Egenhofen:Regional, saisonal, solidarisch

Das Kartoffelkombinat will mit Gemüse nicht Gewinn erzielen, sondern das Gemeinwohl steigern

Von Ingrid Hügenell, Egenhofen

Kohlrabi, Spinat und Salat stehen in Reihen im Gewächshaus. Dazwischen sprießen Hirtentäschel, Gras und andere Pflanzen, die die meisten Gärtner als Unkraut sofort jäten würden. Aurelia Fellbrich sieht die Sache entspannter. Die 51-Jährige ist Zierpflanzengärtnerin, hat Gartenbau studiert und ist beim Kartoffelkombinat für die Gewächshäuser zuständig. Die Unkräuter, sagt sie, zögen Nützlinge in die Gewächshäuser: Vögel, die Schädlinge fressen, manche sogar Schnecken. Marienkäfer und Florfliegen, deren Larven sich von Blattläusen ernähren. Hummeln für die Bestäubung. Zwischen den beiden Gewächshäusern hat sie Pflanzen gesät, die gut sind für Nützlinge. Auch im Freiland sprießen Wildkräuter.

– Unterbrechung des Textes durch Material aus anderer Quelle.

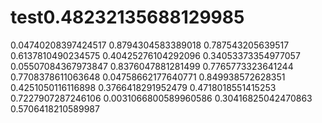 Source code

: # test0.48232135688129985
0.04740208397424517
0.8794304583389018
0.787543205639517
0.6137810490234575
0.40425276104292096
0.34053373354977057
0.05507084367973847
0.8376047881281499
0.7765773323641244
0.7708378611063648
0.04758662177640771
0.849938572628351
0.4251050116116898
0.3766418291952479
0.4718018551415253
0.7227907287246106
0.0031066800589960586
0.30416825042470863
0.5706418210589987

Das Kartoffelkombinat, eine Genossenschaft, geht einen anderen Weg als andere Lebensmittelproduzenten. Die Erzeugnisse müssen nicht auf dem Markt bestehen, sie gelangen nicht einmal in den Handel. Es gibt keinen Hofladen, gar keinen Verkauf in Läden. "Lebensmittel sollen keine Ware sein, sondern ein Bedarfsgut", erklärt Benjamin Schöpf. Es soll nicht Gewinn erwirtschaftet, sondern das Gemeinwohl erhöht werden. Das Kartoffelkombinat stellt das existierende "Wirtschaftskonstrukt" mit dem ewigen Preisdruck in der Lebensmittelerzeugung infrage.

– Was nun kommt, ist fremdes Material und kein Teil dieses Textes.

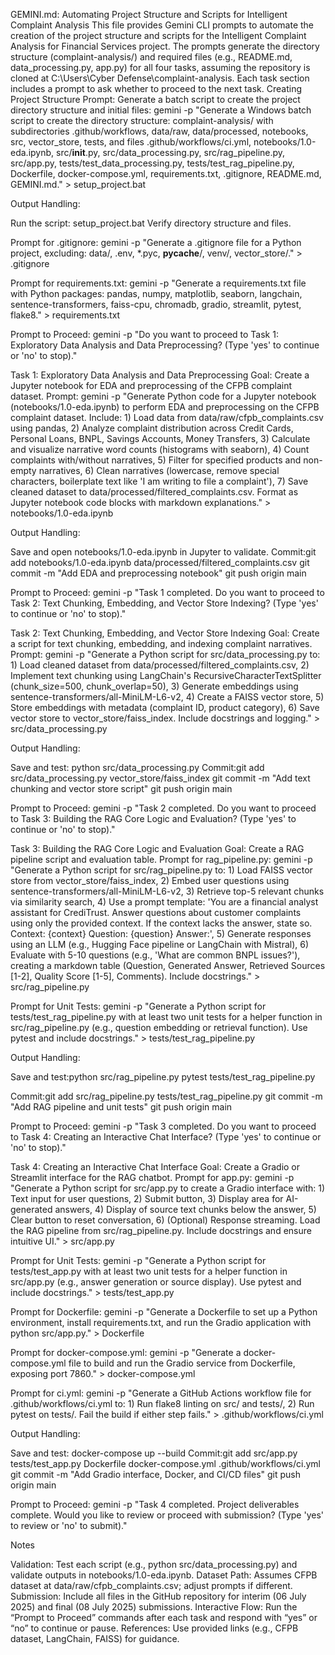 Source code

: GEMINI.md: Automating Project Structure and Scripts for Intelligent Complaint Analysis
This file provides Gemini CLI prompts to automate the creation of the project structure and scripts for the Intelligent Complaint Analysis for Financial Services project. The prompts generate the directory structure (complaint-analysis/) and required files (e.g., README.md, data_processing.py, app.py) for all four tasks, assuming the repository is cloned at C:\Users\Cyber Defense\complaint-analysis. Each task section includes a prompt to ask whether to proceed to the next task.
Creating Project Structure
Prompt: Generate a batch script to create the project directory structure and initial files:
gemini -p "Generate a Windows batch script to create the directory structure: complaint-analysis/ with subdirectories .github/workflows, data/raw, data/processed, notebooks, src, vector_store, tests, and files .github/workflows/ci.yml, notebooks/1.0-eda.ipynb, src/__init__.py, src/data_processing.py, src/rag_pipeline.py, src/app.py, tests/test_data_processing.py, tests/test_rag_pipeline.py, Dockerfile, docker-compose.yml, requirements.txt, .gitignore, README.md, GEMINI.md." > setup_project.bat

Output Handling:

Run the script: setup_project.bat
Verify directory structure and files.

Prompt for .gitignore:
gemini -p "Generate a .gitignore file for a Python project, excluding: data/, .env, *.pyc, __pycache__/, venv/, vector_store/." > .gitignore

Prompt for requirements.txt:
gemini -p "Generate a requirements.txt file with Python packages: pandas, numpy, matplotlib, seaborn, langchain, sentence-transformers, faiss-cpu, chromadb, gradio, streamlit, pytest, flake8." > requirements.txt

Prompt to Proceed:
gemini -p "Do you want to proceed to Task 1: Exploratory Data Analysis and Data Preprocessing? (Type 'yes' to continue or 'no' to stop)."

Task 1: Exploratory Data Analysis and Data Preprocessing
Goal: Create a Jupyter notebook for EDA and preprocessing of the CFPB complaint dataset.
Prompt:
gemini -p "Generate Python code for a Jupyter notebook (notebooks/1.0-eda.ipynb) to perform EDA and preprocessing on the CFPB complaint dataset. Include: 1) Load data from data/raw/cfpb_complaints.csv using pandas, 2) Analyze complaint distribution across Credit Cards, Personal Loans, BNPL, Savings Accounts, Money Transfers, 3) Calculate and visualize narrative word counts (histograms with seaborn), 4) Count complaints with/without narratives, 5) Filter for specified products and non-empty narratives, 6) Clean narratives (lowercase, remove special characters, boilerplate text like 'I am writing to file a complaint'), 7) Save cleaned dataset to data/processed/filtered_complaints.csv. Format as Jupyter notebook code blocks with markdown explanations." > notebooks/1.0-eda.ipynb

Output Handling:

Save and open notebooks/1.0-eda.ipynb in Jupyter to validate.
Commit:git add notebooks/1.0-eda.ipynb data/processed/filtered_complaints.csv
git commit -m "Add EDA and preprocessing notebook"
git push origin main



Prompt to Proceed:
gemini -p "Task 1 completed. Do you want to proceed to Task 2: Text Chunking, Embedding, and Vector Store Indexing? (Type 'yes' to continue or 'no' to stop)."

Task 2: Text Chunking, Embedding, and Vector Store Indexing
Goal: Create a script for text chunking, embedding, and indexing complaint narratives.
Prompt:
gemini -p "Generate a Python script for src/data_processing.py to: 1) Load cleaned dataset from data/processed/filtered_complaints.csv, 2) Implement text chunking using LangChain's RecursiveCharacterTextSplitter (chunk_size=500, chunk_overlap=50), 3) Generate embeddings using sentence-transformers/all-MiniLM-L6-v2, 4) Create a FAISS vector store, 5) Store embeddings with metadata (complaint ID, product category), 6) Save vector store to vector_store/faiss_index. Include docstrings and logging." > src/data_processing.py

Output Handling:

Save and test: python src/data_processing.py
Commit:git add src/data_processing.py vector_store/faiss_index
git commit -m "Add text chunking and vector store script"
git push origin main



Prompt to Proceed:
gemini -p "Task 2 completed. Do you want to proceed to Task 3: Building the RAG Core Logic and Evaluation? (Type 'yes' to continue or 'no' to stop)."

Task 3: Building the RAG Core Logic and Evaluation
Goal: Create a RAG pipeline script and evaluation table.
Prompt for rag_pipeline.py:
gemini -p "Generate a Python script for src/rag_pipeline.py to: 1) Load FAISS vector store from vector_store/faiss_index, 2) Embed user questions using sentence-transformers/all-MiniLM-L6-v2, 3) Retrieve top-5 relevant chunks via similarity search, 4) Use a prompt template: 'You are a financial analyst assistant for CrediTrust. Answer questions about customer complaints using only the provided context. If the context lacks the answer, state so. Context: {context} Question: {question} Answer:', 5) Generate responses using an LLM (e.g., Hugging Face pipeline or LangChain with Mistral), 6) Evaluate with 5-10 questions (e.g., 'What are common BNPL issues?'), creating a markdown table (Question, Generated Answer, Retrieved Sources [1-2], Quality Score [1-5], Comments). Include docstrings." > src/rag_pipeline.py

Prompt for Unit Tests:
gemini -p "Generate a Python script for tests/test_rag_pipeline.py with at least two unit tests for a helper function in src/rag_pipeline.py (e.g., question embedding or retrieval function). Use pytest and include docstrings." > tests/test_rag_pipeline.py

Output Handling:

Save and test:python src/rag_pipeline.py
pytest tests/test_rag_pipeline.py


Commit:git add src/rag_pipeline.py tests/test_rag_pipeline.py
git commit -m "Add RAG pipeline and unit tests"
git push origin main



Prompt to Proceed:
gemini -p "Task 3 completed. Do you want to proceed to Task 4: Creating an Interactive Chat Interface? (Type 'yes' to continue or 'no' to stop)."

Task 4: Creating an Interactive Chat Interface
Goal: Create a Gradio or Streamlit interface for the RAG chatbot.
Prompt for app.py:
gemini -p "Generate a Python script for src/app.py to create a Gradio interface with: 1) Text input for user questions, 2) Submit button, 3) Display area for AI-generated answers, 4) Display of source text chunks below the answer, 5) Clear button to reset conversation, 6) (Optional) Response streaming. Load the RAG pipeline from src/rag_pipeline.py. Include docstrings and ensure intuitive UI." > src/app.py

Prompt for Unit Tests:
gemini -p "Generate a Python script for tests/test_app.py with at least two unit tests for a helper function in src/app.py (e.g., answer generation or source display). Use pytest and include docstrings." > tests/test_app.py

Prompt for Dockerfile:
gemini -p "Generate a Dockerfile to set up a Python environment, install requirements.txt, and run the Gradio application with python src/app.py." > Dockerfile

Prompt for docker-compose.yml:
gemini -p "Generate a docker-compose.yml file to build and run the Gradio service from Dockerfile, exposing port 7860." > docker-compose.yml

Prompt for ci.yml:
gemini -p "Generate a GitHub Actions workflow file for .github/workflows/ci.yml to: 1) Run flake8 linting on src/ and tests/, 2) Run pytest on tests/. Fail the build if either step fails." > .github/workflows/ci.yml

Output Handling:

Save and test: docker-compose up --build
Commit:git add src/app.py tests/test_app.py Dockerfile docker-compose.yml .github/workflows/ci.yml
git commit -m "Add Gradio interface, Docker, and CI/CD files"
git push origin main



Prompt to Proceed:
gemini -p "Task 4 completed. Project deliverables complete. Would you like to review or proceed with submission? (Type 'yes' to review or 'no' to submit)."

Notes

Validation: Test each script (e.g., python src/data_processing.py) and validate outputs in notebooks/1.0-eda.ipynb.
Dataset Path: Assumes CFPB dataset at data/raw/cfpb_complaints.csv; adjust prompts if different.
Submission: Include all files in the GitHub repository for interim (06 July 2025) and final (08 July 2025) submissions.
Interactive Flow: Run the “Prompt to Proceed” commands after each task and respond with “yes” or “no” to continue or pause.
References: Use provided links (e.g., CFPB dataset, LangChain, FAISS) for guidance.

Der 36-jährige Schöpf hat eine Ausbildung im ökologischen Landbau und war davor zehn Jahre lang Informatiker. Nun ist er bei Kartoffelkombinat für den Freilandanbau zuständig. Das Kombinat verfolgt auch die Idee der solidarischen Landwirtschaft. Die Mitglieder, etwa 1800 sind es derzeit, finanzieren mit ihren Einlagen und den monatlichen Gebühren von etwa 75 Euro den Anbau vor. 2017 haben sie gemeinschaftlich den sieben Hektar großen Hof gekauft, auf dem nun nach und nach immer mehr produziert wird. "Ziel ist der Aufbau einer gemeinwohlorientierten Struktur für die regionale, saisonale Lebensmittelversorgung", heißt es auf der Homepage. Gewirtschaftet wird auf dem Hof in Spielberg in der Gemeinde Egenhofen ökologisch, aber auch fair. Alle Mitarbeiter werden so bezahlt, dass sie davon leben können, auch im Winter, wenn es wenig zu tun gibt. Arbeitsbedingungen und Bezahlung seien im Gemüsebau sonst schlecht, erklärt Fellbrich. "Es will keiner mehr die Ausbildung machen. Viele Betriebe finden keine Leute mehr." Schöpf sagt: "Die Arbeit ist dreckig, es ist nass, kalt oder viel zu heiß. Es hat aber auch was, jeden Tag draußen zu arbeiten."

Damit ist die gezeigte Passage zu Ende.